#### WHAT YOU HAVE TO DO:
Within the material below, filter for lines that hold the word "opverify".

#### STORED DATA:
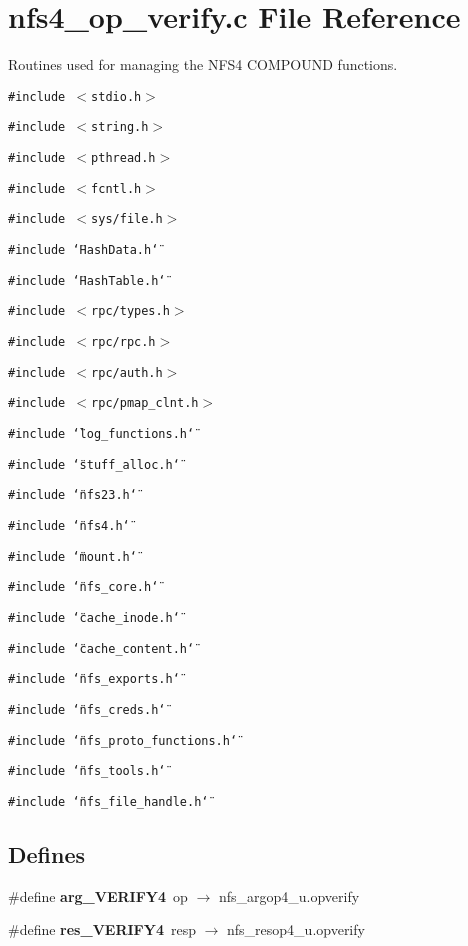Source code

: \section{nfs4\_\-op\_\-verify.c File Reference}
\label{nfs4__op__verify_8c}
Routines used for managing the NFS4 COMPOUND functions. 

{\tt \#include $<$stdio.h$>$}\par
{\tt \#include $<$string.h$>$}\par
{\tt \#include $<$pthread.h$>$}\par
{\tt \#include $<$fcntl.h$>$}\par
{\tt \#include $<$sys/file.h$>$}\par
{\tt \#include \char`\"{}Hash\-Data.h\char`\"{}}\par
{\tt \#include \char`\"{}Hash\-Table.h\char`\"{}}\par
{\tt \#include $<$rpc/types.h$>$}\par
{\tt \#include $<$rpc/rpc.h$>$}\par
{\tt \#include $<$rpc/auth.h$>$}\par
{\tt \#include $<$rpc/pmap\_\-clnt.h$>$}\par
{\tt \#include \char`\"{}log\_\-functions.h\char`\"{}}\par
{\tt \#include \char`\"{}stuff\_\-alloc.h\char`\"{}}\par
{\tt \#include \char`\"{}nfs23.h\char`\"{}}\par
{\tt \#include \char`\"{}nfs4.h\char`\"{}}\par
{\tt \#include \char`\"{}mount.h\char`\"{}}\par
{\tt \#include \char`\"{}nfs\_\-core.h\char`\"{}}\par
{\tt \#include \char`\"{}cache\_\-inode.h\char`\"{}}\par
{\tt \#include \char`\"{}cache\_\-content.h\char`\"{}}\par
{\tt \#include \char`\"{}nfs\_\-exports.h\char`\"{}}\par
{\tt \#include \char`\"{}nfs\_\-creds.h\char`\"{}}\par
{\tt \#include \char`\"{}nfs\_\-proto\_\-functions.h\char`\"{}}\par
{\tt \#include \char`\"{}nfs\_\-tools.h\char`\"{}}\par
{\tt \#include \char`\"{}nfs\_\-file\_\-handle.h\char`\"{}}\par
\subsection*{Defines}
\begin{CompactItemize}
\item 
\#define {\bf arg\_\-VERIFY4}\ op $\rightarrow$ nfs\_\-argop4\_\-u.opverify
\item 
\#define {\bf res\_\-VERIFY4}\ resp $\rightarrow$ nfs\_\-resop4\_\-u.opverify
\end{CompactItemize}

...

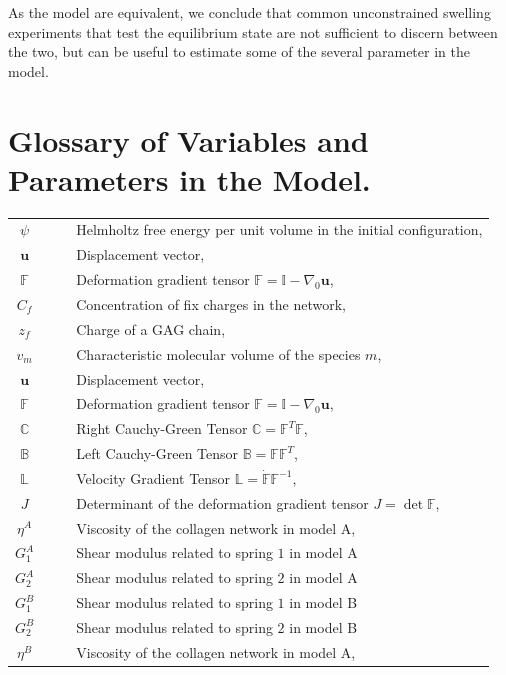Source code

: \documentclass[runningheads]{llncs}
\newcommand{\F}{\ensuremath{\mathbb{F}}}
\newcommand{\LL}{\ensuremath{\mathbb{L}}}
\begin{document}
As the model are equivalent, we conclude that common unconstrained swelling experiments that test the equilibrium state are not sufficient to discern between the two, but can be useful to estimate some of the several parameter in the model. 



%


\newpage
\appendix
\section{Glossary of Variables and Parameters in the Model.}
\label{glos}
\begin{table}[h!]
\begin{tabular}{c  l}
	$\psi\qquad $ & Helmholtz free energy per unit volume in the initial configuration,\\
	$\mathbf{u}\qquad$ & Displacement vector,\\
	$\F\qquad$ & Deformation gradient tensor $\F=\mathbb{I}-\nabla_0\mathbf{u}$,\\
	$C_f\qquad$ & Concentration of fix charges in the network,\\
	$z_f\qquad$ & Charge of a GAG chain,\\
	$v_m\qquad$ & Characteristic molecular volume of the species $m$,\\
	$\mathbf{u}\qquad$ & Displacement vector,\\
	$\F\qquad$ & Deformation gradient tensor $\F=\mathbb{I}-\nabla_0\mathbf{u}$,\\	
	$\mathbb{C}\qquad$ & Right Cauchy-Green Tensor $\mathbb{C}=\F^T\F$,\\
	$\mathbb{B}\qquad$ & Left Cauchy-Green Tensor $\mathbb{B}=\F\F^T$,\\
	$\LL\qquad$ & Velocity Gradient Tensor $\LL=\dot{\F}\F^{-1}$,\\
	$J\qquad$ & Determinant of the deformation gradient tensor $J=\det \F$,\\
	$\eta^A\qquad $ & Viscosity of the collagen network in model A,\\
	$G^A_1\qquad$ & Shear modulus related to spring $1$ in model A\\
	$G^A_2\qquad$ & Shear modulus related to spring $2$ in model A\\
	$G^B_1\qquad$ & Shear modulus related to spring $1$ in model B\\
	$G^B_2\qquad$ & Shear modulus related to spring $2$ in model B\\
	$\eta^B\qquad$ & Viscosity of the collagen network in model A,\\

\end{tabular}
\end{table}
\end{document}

#### RESULT OF THIS EXERCISE:
\#define {\bf arg\_\-VERIFY4}\ op $\rightarrow$ nfs\_\-argop4\_\-u.opverify
\#define {\bf res\_\-VERIFY4}\ resp $\rightarrow$ nfs\_\-resop4\_\-u.opverify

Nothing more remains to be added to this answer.